Note 2. Summary of Significant Accounting Policies

        Basis of Presentation.    The consolidated financial statements include our investments in 100% owned subsidiaries and majority owned subsidiaries that are controlled by us. References to we, us, our and the Company, refer to CommonWealth REIT and its consolidated subsidiaries as of December 31, 2013, unless the context indicates otherwise. The portion of a consolidated subsidiary that is not controlled by us, or the noncontrolling interest, is presented as a separate component of equity in our consolidated balance sheets. In addition, net income attributable to the noncontrolling interest is presented separately in our consolidated statements of operations. All intercompany transactions and balances have been eliminated.

        We account for our investments in 50% or less owned companies, including our investments in SIR (beginning on July 2, 2013 when SIR ceased to be our consolidated subsidiary), GOV (until March 15, 2013, when we sold all of our GOV common shares) and Affiliates Insurance Company, or AIC, over which we can exercise influence, but do not control, using the equity method of accounting. Significant influence is present through common representation on the boards of trustees or directors of us and each of SIR, GOV and AIC. Our two Managing Trustees are also managing trustees of SIR and GOV, and owners of Reit Management & Research LLC, or RMR, which is the business and property manager of us, SIR, GOV and AIC, and a majority of our Trustees are directors of AIC. We use the income statement method to account for issuance of common shares of beneficial interest by SIR and GOV (until March 15, 2013, when we sold all of our GOV common shares), and shares of common stock by AIC. Under this method, gains and losses reflecting changes in the value of our investments at the date of issuance of additional common shares by SIR and GOV, or common stock by AIC, are recognized in our income statement.
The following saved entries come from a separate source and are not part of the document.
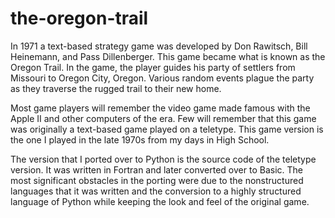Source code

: # the-oregon-trail

In 1971 a text-based strategy game was developed by Don Rawitsch, Bill Heinemann, and Pass Dillenberger. This game became what is known as the Oregon Trail. In the game, the player guides his party of settlers from Missouri to Oregon City, Oregon. Various random events plague the party as they traverse the rugged trail to their new home.

Most game players will remember the video game made famous with the Apple II and other computers of the era. Few will remember that this game was originally a text-based game played on a teletype. This game version is the one I played in the late 1970s from my days in High School.

The version that I ported over to Python is the source code of the teletype version. It was written in Fortran and later converted over to Basic. The most significant obstacles in the porting were due to the nonstructured languages that it was written and the conversion to a highly structured language of Python while keeping the look and feel of the original game.
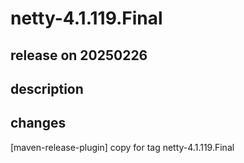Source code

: # netty-4.1.119.Final

## release on 20250226

## description

## changes

[maven-release-plugin] copy for tag netty-4.1.119.Final

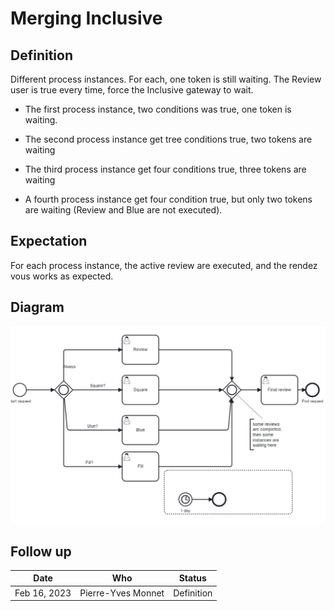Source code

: # Merging Inclusive

## Definition
Different process instances. For each, one token is still waiting.
The Review user is true every time, force the Inclusive gateway to wait.


* The first process instance, two conditions was true, one token is waiting.

* The second process instance get tree conditions true, two tokens are waiting

* The third process instance get four conditions true, three tokens are waiting

* A fourth process instance get four condition true, but only two tokens are waiting (Review and Blue are not executed).

## Expectation

For each process instance, the active review are executed, and the rendez vous works as expected.

## Diagram
![alt text](MergingInclusive.png "Inclusive Merging")

## Follow up


| Date         | Who   | Status       |
|--------------|-------|--------------|
| Feb 16, 2023 | Pierre-Yves Monnet | Definition   |
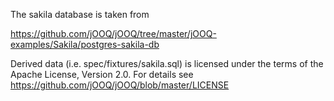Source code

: The sakila database is taken from 

https://github.com/jOOQ/jOOQ/tree/master/jOOQ-examples/Sakila/postgres-sakila-db

Derived data (i.e. spec/fixtures/sakila.sql) is licensed under the terms of the Apache
License, Version 2.0. For details see https://github.com/jOOQ/jOOQ/blob/master/LICENSE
        Real Estate Properties.    We record real estate properties at cost. We depreciate real estate investments on a straight line basis over estimated useful lives of up to 40 years for buildings and improvements, and up to 12 years for personal property.
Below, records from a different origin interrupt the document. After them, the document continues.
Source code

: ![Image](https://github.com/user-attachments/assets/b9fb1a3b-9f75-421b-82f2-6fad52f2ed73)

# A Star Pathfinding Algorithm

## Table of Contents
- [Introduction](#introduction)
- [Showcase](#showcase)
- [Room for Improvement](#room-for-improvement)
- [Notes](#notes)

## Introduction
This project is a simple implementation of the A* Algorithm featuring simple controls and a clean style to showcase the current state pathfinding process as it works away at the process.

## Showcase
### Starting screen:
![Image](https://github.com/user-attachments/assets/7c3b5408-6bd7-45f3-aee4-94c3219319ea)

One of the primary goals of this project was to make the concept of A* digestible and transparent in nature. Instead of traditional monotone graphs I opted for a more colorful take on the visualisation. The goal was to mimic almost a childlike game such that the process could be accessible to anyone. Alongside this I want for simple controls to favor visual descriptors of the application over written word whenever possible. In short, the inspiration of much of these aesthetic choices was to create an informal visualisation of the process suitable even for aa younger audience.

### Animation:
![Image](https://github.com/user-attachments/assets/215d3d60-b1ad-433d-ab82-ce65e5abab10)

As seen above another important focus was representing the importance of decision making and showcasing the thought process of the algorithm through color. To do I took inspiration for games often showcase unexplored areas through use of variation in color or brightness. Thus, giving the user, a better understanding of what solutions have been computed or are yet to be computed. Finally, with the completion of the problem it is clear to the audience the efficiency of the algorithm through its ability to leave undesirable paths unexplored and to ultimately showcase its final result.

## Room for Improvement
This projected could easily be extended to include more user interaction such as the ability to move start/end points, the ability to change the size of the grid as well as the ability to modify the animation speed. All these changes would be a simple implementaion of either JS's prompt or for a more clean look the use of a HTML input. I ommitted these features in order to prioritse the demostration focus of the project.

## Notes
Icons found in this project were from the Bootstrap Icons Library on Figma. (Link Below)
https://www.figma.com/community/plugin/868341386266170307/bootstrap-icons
        We allocate the consideration paid for our properties among land, buildings and improvements and, for properties that qualify as acquired businesses under the Business Combinations Topic of the FASB Accounting Standards CodificationTM, or the Codification, to identified intangible assets and liabilities, consisting of the value of above market and below market leases, the value of acquired in place leases and the value of tenant relationships. Purchase price allocations and the determination of useful lives are based on our estimates and, under some circumstances, studies from independent real estate appraisal firms to provide market information and evaluations that are relevant to our purchase price allocations and determinations of useful lives; however, we are ultimately responsible for the purchase price allocations and determination of useful lives.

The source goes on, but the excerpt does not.